It’s all over the news right now that We-Vibe is settling a lawsuit over their app-enabled vibrators, and naturally, everyone wants to know my opinion. (Thank you, by the way, for thinking of me whenever sex toys are in the news.) According to the plaintiffs, We-Vibe was collecting app usage data without their knowledge. One headline reads, alarmingly, We-Vibe vibrator creator to pay damages after spying on user sex lives.
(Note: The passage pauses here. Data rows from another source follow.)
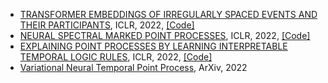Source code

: * [TRANSFORMER EMBEDDINGS OF IRREGULARLY SPACED EVENTS AND THEIR PARTICIPANTS](https://openreview.net/pdf?id=Rty5g9imm7H), ICLR, 2022, [\[Code\]](https://github.com/yangalan123/anhp-andtt)
* [NEURAL SPECTRAL MARKED POINT PROCESSES](https://openreview.net/pdf?id=0rcbOaoBXbg), ICLR, 2022, [\[Code\]](https://github.com/meowoodie/Neural-Spectral-Marked-Point-Processes)
* [EXPLAINING POINT PROCESSES BY LEARNING INTERPRETABLE TEMPORAL LOGIC RULES](https://openreview.net/pdf?id=P07dq7iSAGr), ICLR, 2022, [\[Code\]](https://github.com/FengMingquan-sjtu/Logic_Point_Processes_ICLR)
* [Variational Neural Temporal Point Process](https://arxiv.org/pdf/2202.10585v1.pdf), ArXiv, 2022
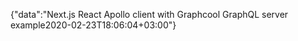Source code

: {"data":"Next.js React Apollo client with Graphcool GraphQL server example2020-02-23T18:06:04+03:00"}
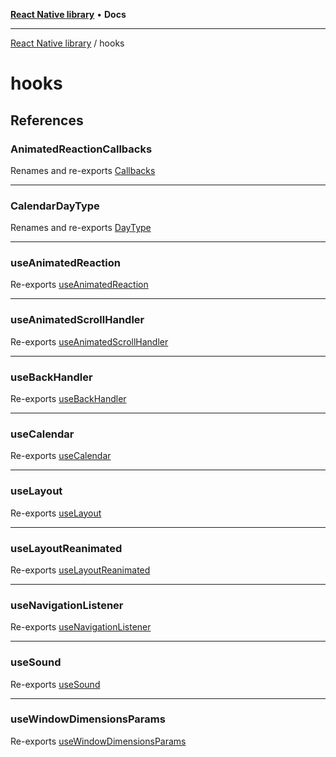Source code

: [**React Native library**](../index.md) • **Docs**

***

[React Native library](../modules.md) / hooks

# hooks

## References

### AnimatedReactionCallbacks

Renames and re-exports [Callbacks](useAnimatedReaction/interfaces/Callbacks.md)

***

### CalendarDayType

Renames and re-exports [DayType](useCalendar/enumerations/DayType.md)

***

### useAnimatedReaction

Re-exports [useAnimatedReaction](useAnimatedReaction/functions/useAnimatedReaction.md)

***

### useAnimatedScrollHandler

Re-exports [useAnimatedScrollHandler](useAnimatedScrollHandler/functions/useAnimatedScrollHandler.md)

***

### useBackHandler

Re-exports [useBackHandler](useBackHandler/functions/useBackHandler.md)

***

### useCalendar

Re-exports [useCalendar](useCalendar/functions/useCalendar.md)

***

### useLayout

Re-exports [useLayout](useLayout/functions/useLayout.md)

***

### useLayoutReanimated

Re-exports [useLayoutReanimated](useLayoutReanimated/functions/useLayoutReanimated.md)

***

### useNavigationListener

Re-exports [useNavigationListener](useNavigationListener/functions/useNavigationListener.md)

***

### useSound

Re-exports [useSound](useSound/functions/useSound.md)

***

### useWindowDimensionsParams

Re-exports [useWindowDimensionsParams](useWindowDimensionsParams/functions/useWindowDimensionsParams.md)
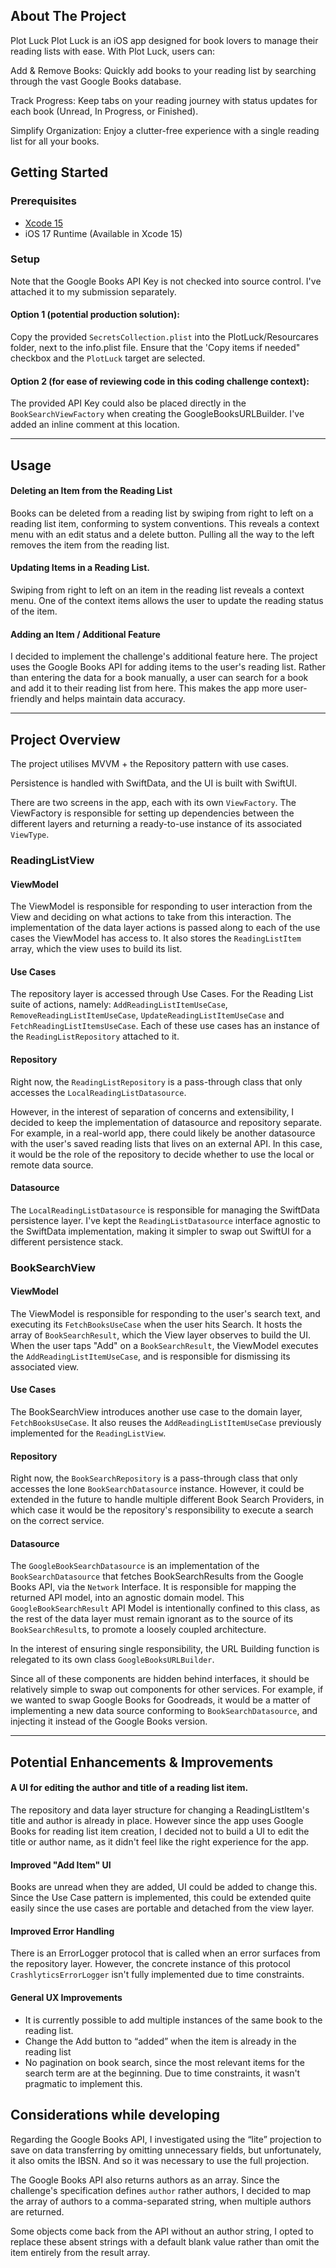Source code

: <!-- ABOUT THE PROJECT -->
## About The Project
Plot Luck
Plot Luck is an iOS app designed for book lovers to manage their reading lists with ease. With Plot Luck, users can:

Add & Remove Books: Quickly add books to your reading list by searching through the vast Google Books database.

Track Progress: Keep tabs on your reading journey with status updates for each book (Unread, In Progress, or Finished).

Simplify Organization: Enjoy a clutter-free experience with a single reading list for all your books.

## Getting Started

### Prerequisites
- [Xcode 15](https://developer.apple.com/xcode/)
- iOS 17 Runtime (Available in Xcode 15)

### Setup

Note that the Google Books API Key is not checked into source control. I've attached it to my submission separately.

#### Option 1 (potential production solution):
Copy the provided `SecretsCollection.plist` into the PlotLuck/Resourcares folder, next to the info.plist file. Ensure that the 'Copy items if needed" checkbox and the `PlotLuck` target are selected.

#### Option 2 (for ease of reviewing code in this coding challenge context):
The provided API Key could also be placed directly in the `BookSearchViewFactory` when creating the GoogleBooksURLBuilder. I've added an inline comment at this location.

---

## Usage

#### Deleting an Item from the Reading List

Books can be deleted from a reading list by swiping from right to left on a reading list item, conforming to system conventions. This reveals a context menu with an edit status and a delete button.
Pulling all the way to the left removes the item from the reading list.

#### Updating Items in a Reading List.
Swiping from right to left on an item in the reading list reveals a context menu. One of the context items allows the user to update the reading status of the item.

#### Adding an Item / Additional Feature
I decided to implement the challenge's additional feature here.
The project uses the Google Books API for adding items to the user's reading list. Rather than entering the data for a book manually, a user can search for a book and add it to their reading list from here. This makes the app more user-friendly and helps maintain data accuracy.

---

## Project Overview
The project utilises MVVM + the Repository pattern with use cases.

Persistence is handled with SwiftData, and the UI is built with SwiftUI.

There are two screens in the app, each with its own `ViewFactory`. The ViewFactory is responsible for setting up dependencies between the different layers and returning a ready-to-use instance of its associated `ViewType`. 

### ReadingListView

#### ViewModel
The ViewModel is responsible for responding to user interaction from the View and deciding on what actions to take from this interaction. The implementation of the data layer actions is passed along to each of the use cases the ViewModel has access to. 
It also stores the `ReadingListItem` array, which the view uses to build its list.

#### Use Cases
The repository layer is accessed through Use Cases. For the Reading List suite of actions, namely: `AddReadingListItemUseCase`, `RemoveReadingListItemUseCase`, `UpdateReadingListItemUseCase` and `FetchReadingListItemsUseCase`. Each of these use cases has an instance of the `ReadingListRepository` attached to it.

#### Repository
Right now, the `ReadingListRepository` is a pass-through class that only accesses the `LocalReadingListDatasource`. 

However, in the interest of separation of concerns and extensibility, I decided to keep the implementation of datasource and repository separate. For example, in a real-world app, there could likely be another datasource with the user's saved reading lists that lives on an external API. In this case, it would be the role of the repository to decide whether to use the local or remote data source.

#### Datasource
The `LocalReadingListDatasource` is responsible for managing the SwiftData persistence layer. I've kept the `ReadingListDatasource` interface agnostic to the SwiftData implementation, making it simpler to swap out SwiftUI for a different persistence stack.

### BookSearchView

#### ViewModel
The ViewModel is responsible for responding to the user's search text, and executing its `FetchBooksUseCase` when the user hits Search. It hosts the array of `BookSearchResult`, which the View layer observes to build the UI. 
When the user taps "Add" on a `BookSearchResult`, the ViewModel executes the `AddReadingListItemUseCase`, and is responsible for dismissing its associated view.

#### Use Cases
The BookSearchView introduces another use case to the domain layer, `FetchBooksUseCase`. It also reuses the `AddReadingListItemUseCase` previously implemented for the `ReadingListView`.

#### Repository
Right now, the `BookSearchRepository` is a pass-through class that only accesses the lone `BookSearchDatasource` instance. 
However, it could be extended in the future to handle multiple different Book Search Providers, in which case it would be the repository's responsibility to execute a search on the correct service.

#### Datasource
The `GoogleBookSearchDatasource` is an implementation of the `BookSearchDatasource` that fetches BookSearchResults from the Google Books API, via the `Network` Interface. It is responsible for mapping the returned API model, into an agnostic domain model. This `GoogleBookSearchResult` API Model is intentionally confined to this class, as the rest of the data layer must remain ignorant as to the source of its `BookSearchResult`s, to promote a loosely coupled architecture.

In the interest of ensuring single responsibility, the URL Building function is relegated to its own class `GoogleBooksURLBuilder`.

Since all of these components are hidden behind interfaces, it should be relatively simple to swap out components for other services. For example, if we wanted to swap Google Books for Goodreads, it would be a matter of implementing a new data source conforming to `BookSearchDatasource`, and injecting it instead of the Google Books version.

---

## Potential Enhancements & Improvements

#### A UI for editing the author and title of a reading list item.
The repository and data layer structure for changing a ReadingListItem's title and author is already in place. However since the app uses Google Books for reading list item creation, I decided not to build a UI to edit the title or author name, as it didn't feel like the right experience for the app.

#### Improved "Add Item" UI
Books are unread when they are added, UI could be added to change this. Since the Use Case pattern is implemented, this could be extended quite easily since the use cases are portable and detached from the view layer.

#### Improved Error Handling
There is an ErrorLogger protocol that is called when an error surfaces from the repository layer. However, the concrete instance of this protocol `CrashlyticsErrorLogger` isn't fully implemented due to time constraints.

#### General UX Improvements
- It is currently possible to add multiple instances of the same book to the reading list.
- Change the Add button to “added” when the item is already in the reading list
- No pagination on book search, since the most relevant items for the search term are at the beginning. Due to time constraints, it wasn't pragmatic to implement this.


## Considerations while developing
Regarding the Google Books API, I investigated using the “lite” projection to save on data transferring by omitting unnecessary fields, but unfortunately, it also omits the IBSN. And so it was necessary to use the full projection.

The Google Books API also returns authors as an array. Since the challenge's specification defines `author` rather authors, I decided to map the array of authors to a comma-separated string, when multiple authors are returned.

Some objects come back from the API without an author string, I opted to replace these absent strings with a default blank value rather than omit the item entirely from the result array.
Obviously, privacy and consent are important, but so is context. So, what kind of data was collected and how was it used? When the issue was brought to We-Vibe’s attention in September, they explained:
We do collect certain limited data to help us improve our products and for diagnostic purposes. As a matter of practice, we use this data in an aggregate, non-identifiable form. Processor chip temperature is used to help us determine whether device processors are operating correctly. And vibration intensity data is used for the purposes of helping us better understand how — in the aggregate — our product features are utilized.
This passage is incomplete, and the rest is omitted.